ABOUT THIS EXERCISE | Find the lines below in which the string "NoSuchBeanDefinitionException" occurs. Copy each one.

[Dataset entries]
>>>

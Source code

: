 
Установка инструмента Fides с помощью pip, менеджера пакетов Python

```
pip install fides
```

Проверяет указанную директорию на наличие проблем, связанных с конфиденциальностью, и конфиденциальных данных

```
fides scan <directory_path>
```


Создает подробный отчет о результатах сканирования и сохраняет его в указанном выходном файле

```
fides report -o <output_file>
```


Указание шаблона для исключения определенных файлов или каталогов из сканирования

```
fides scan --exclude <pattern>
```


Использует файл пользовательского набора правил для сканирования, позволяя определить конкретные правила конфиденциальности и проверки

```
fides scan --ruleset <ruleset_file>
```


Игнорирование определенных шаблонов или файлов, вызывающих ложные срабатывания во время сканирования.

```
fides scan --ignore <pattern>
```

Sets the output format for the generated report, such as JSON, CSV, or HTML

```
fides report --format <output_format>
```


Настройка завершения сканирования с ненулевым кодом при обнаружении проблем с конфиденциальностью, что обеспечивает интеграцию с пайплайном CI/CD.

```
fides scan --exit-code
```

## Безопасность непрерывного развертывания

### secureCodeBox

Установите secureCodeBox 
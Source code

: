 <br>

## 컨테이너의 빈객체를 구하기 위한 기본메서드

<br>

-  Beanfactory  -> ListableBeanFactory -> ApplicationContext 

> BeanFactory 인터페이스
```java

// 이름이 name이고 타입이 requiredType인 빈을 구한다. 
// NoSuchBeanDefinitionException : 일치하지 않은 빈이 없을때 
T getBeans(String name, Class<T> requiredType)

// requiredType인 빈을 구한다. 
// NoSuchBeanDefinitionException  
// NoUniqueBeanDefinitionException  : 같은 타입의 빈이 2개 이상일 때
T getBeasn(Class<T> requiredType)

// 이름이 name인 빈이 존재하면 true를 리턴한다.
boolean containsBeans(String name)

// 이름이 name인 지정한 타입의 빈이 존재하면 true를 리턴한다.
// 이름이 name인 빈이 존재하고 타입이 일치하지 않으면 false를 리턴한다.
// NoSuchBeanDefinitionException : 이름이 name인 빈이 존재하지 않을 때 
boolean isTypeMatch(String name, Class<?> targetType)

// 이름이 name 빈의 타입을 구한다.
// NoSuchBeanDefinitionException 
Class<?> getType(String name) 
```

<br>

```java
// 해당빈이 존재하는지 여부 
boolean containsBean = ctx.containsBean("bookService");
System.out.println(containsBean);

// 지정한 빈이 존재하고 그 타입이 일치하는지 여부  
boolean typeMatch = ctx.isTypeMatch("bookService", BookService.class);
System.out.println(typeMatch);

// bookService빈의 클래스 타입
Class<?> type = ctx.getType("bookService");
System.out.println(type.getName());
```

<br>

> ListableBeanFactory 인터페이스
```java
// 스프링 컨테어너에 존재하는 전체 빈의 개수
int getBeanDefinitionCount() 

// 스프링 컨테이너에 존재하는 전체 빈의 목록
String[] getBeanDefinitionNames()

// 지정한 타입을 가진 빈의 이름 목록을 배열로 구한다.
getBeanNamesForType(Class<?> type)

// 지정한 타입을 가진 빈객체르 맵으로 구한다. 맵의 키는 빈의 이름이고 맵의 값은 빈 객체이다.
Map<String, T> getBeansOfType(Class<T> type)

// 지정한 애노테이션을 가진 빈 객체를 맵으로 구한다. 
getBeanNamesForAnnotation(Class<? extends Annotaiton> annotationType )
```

<<<

SOLVED EXERCISE |
// NoSuchBeanDefinitionException : 일치하지 않은 빈이 없을때 
// NoSuchBeanDefinitionException  
// NoSuchBeanDefinitionException : 이름이 name인 빈이 존재하지 않을 때 
// NoSuchBeanDefinitionException 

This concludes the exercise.